> Work instruction:
Here is a listing. Set it down again exactly.
[Records supplied — start]
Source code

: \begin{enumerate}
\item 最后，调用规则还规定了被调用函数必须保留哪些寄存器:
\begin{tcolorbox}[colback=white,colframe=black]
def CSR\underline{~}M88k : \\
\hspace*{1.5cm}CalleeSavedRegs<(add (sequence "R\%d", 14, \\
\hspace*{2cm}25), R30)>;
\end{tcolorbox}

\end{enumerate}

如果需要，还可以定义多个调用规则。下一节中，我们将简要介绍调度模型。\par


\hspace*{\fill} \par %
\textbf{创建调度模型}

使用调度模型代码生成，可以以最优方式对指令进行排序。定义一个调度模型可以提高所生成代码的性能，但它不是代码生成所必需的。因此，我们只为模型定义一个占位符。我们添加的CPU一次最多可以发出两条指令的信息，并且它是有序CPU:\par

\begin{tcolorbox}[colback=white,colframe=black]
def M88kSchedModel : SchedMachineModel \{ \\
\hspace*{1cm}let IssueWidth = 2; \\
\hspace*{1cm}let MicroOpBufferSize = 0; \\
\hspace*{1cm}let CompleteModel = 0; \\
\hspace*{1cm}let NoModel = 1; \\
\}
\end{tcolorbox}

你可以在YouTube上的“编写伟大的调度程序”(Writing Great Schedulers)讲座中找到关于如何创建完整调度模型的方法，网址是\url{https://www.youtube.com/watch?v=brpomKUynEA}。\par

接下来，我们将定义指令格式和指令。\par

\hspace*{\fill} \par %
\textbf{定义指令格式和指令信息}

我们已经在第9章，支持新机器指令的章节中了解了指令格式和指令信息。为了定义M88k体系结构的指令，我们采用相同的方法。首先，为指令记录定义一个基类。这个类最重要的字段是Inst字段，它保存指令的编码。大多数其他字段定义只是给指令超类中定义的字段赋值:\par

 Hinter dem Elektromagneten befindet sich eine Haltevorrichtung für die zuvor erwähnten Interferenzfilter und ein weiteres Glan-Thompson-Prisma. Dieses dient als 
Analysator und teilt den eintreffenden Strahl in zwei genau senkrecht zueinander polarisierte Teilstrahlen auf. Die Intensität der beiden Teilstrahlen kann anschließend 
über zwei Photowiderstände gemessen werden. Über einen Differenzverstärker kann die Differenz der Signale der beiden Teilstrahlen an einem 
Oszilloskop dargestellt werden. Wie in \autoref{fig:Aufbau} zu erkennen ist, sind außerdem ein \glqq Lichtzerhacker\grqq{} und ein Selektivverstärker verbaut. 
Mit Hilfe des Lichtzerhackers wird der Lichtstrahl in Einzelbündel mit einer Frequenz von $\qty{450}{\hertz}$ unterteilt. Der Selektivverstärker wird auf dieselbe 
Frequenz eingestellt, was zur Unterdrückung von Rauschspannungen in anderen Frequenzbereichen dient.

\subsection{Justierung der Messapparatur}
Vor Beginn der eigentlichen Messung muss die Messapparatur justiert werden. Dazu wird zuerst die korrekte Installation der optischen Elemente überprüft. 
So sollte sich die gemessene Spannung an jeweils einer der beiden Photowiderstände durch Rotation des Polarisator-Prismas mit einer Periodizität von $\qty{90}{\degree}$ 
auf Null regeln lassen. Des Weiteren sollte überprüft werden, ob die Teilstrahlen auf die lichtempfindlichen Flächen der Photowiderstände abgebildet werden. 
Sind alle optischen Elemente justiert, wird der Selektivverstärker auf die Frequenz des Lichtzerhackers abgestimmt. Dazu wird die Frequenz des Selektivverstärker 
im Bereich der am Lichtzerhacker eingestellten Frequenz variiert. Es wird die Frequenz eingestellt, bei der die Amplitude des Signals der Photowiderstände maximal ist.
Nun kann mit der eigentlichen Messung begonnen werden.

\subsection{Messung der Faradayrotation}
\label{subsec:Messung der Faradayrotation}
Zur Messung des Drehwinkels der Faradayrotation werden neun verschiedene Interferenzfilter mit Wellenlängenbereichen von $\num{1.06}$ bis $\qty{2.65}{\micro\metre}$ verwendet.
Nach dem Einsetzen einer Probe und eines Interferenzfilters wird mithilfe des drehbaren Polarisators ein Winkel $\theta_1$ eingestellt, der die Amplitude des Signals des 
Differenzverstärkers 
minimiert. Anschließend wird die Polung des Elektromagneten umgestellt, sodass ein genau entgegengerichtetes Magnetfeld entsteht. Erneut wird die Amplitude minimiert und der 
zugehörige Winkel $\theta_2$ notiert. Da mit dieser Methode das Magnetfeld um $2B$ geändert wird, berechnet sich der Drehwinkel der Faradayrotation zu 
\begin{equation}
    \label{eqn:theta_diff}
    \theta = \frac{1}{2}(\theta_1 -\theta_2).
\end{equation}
[Records supplied — finish]
> The answer:
Source code

: \begin{enumerate}
\item 最后，调用规则还规定了被调用函数必须保留哪些寄存器:
\begin{tcolorbox}[colback=white,colframe=black]
def CSR\underline{~}M88k : \\
\hspace*{1.5cm}CalleeSavedRegs<(add (sequence "R\%d", 14, \\
\hspace*{2cm}25), R30)>;
\end{tcolorbox}

\end{enumerate}

如果需要，还可以定义多个调用规则。下一节中，我们将简要介绍调度模型。\par


\hspace*{\fill} \par %
\textbf{创建调度模型}

使用调度模型代码生成，可以以最优方式对指令进行排序。定义一个调度模型可以提高所生成代码的性能，但它不是代码生成所必需的。因此，我们只为模型定义一个占位符。我们添加的CPU一次最多可以发出两条指令的信息，并且它是有序CPU:\par

\begin{tcolorbox}[colback=white,colframe=black]
def M88kSchedModel : SchedMachineModel \{ \\
\hspace*{1cm}let IssueWidth = 2; \\
\hspace*{1cm}let MicroOpBufferSize = 0; \\
\hspace*{1cm}let CompleteModel = 0; \\
\hspace*{1cm}let NoModel = 1; \\
\}
\end{tcolorbox}

你可以在YouTube上的“编写伟大的调度程序”(Writing Great Schedulers)讲座中找到关于如何创建完整调度模型的方法，网址是\url{https://www.youtube.com/watch?v=brpomKUynEA}。\par

接下来，我们将定义指令格式和指令。\par

\hspace*{\fill} \par %
\textbf{定义指令格式和指令信息}

我们已经在第9章，支持新机器指令的章节中了解了指令格式和指令信息。为了定义M88k体系结构的指令，我们采用相同的方法。首先，为指令记录定义一个基类。这个类最重要的字段是Inst字段，它保存指令的编码。大多数其他字段定义只是给指令超类中定义的字段赋值:\par

 Hinter dem Elektromagneten befindet sich eine Haltevorrichtung für die zuvor erwähnten Interferenzfilter und ein weiteres Glan-Thompson-Prisma. Dieses dient als 
Analysator und teilt den eintreffenden Strahl in zwei genau senkrecht zueinander polarisierte Teilstrahlen auf. Die Intensität der beiden Teilstrahlen kann anschließend 
über zwei Photowiderstände gemessen werden. Über einen Differenzverstärker kann die Differenz der Signale der beiden Teilstrahlen an einem 
Oszilloskop dargestellt werden. Wie in \autoref{fig:Aufbau} zu erkennen ist, sind außerdem ein \glqq Lichtzerhacker\grqq{} und ein Selektivverstärker verbaut. 
Mit Hilfe des Lichtzerhackers wird der Lichtstrahl in Einzelbündel mit einer Frequenz von $\qty{450}{\hertz}$ unterteilt. Der Selektivverstärker wird auf dieselbe 
Frequenz eingestellt, was zur Unterdrückung von Rauschspannungen in anderen Frequenzbereichen dient.

\subsection{Justierung der Messapparatur}
Vor Beginn der eigentlichen Messung muss die Messapparatur justiert werden. Dazu wird zuerst die korrekte Installation der optischen Elemente überprüft. 
So sollte sich die gemessene Spannung an jeweils einer der beiden Photowiderstände durch Rotation des Polarisator-Prismas mit einer Periodizität von $\qty{90}{\degree}$ 
auf Null regeln lassen. Des Weiteren sollte überprüft werden, ob die Teilstrahlen auf die lichtempfindlichen Flächen der Photowiderstände abgebildet werden. 
Sind alle optischen Elemente justiert, wird der Selektivverstärker auf die Frequenz des Lichtzerhackers abgestimmt. Dazu wird die Frequenz des Selektivverstärker 
im Bereich der am Lichtzerhacker eingestellten Frequenz variiert. Es wird die Frequenz eingestellt, bei der die Amplitude des Signals der Photowiderstände maximal ist.
Nun kann mit der eigentlichen Messung begonnen werden.

\subsection{Messung der Faradayrotation}
\label{subsec:Messung der Faradayrotation}
Zur Messung des Drehwinkels der Faradayrotation werden neun verschiedene Interferenzfilter mit Wellenlängenbereichen von $\num{1.06}$ bis $\qty{2.65}{\micro\metre}$ verwendet.
Nach dem Einsetzen einer Probe und eines Interferenzfilters wird mithilfe des drehbaren Polarisators ein Winkel $\theta_1$ eingestellt, der die Amplitude des Signals des 
Differenzverstärkers 
minimiert. Anschließend wird die Polung des Elektromagneten umgestellt, sodass ein genau entgegengerichtetes Magnetfeld entsteht. Erneut wird die Amplitude minimiert und der 
zugehörige Winkel $\theta_2$ notiert. Da mit dieser Methode das Magnetfeld um $2B$ geändert wird, berechnet sich der Drehwinkel der Faradayrotation zu 
\begin{equation}
    \label{eqn:theta_diff}
    \theta = \frac{1}{2}(\theta_1 -\theta_2).
\end{equation}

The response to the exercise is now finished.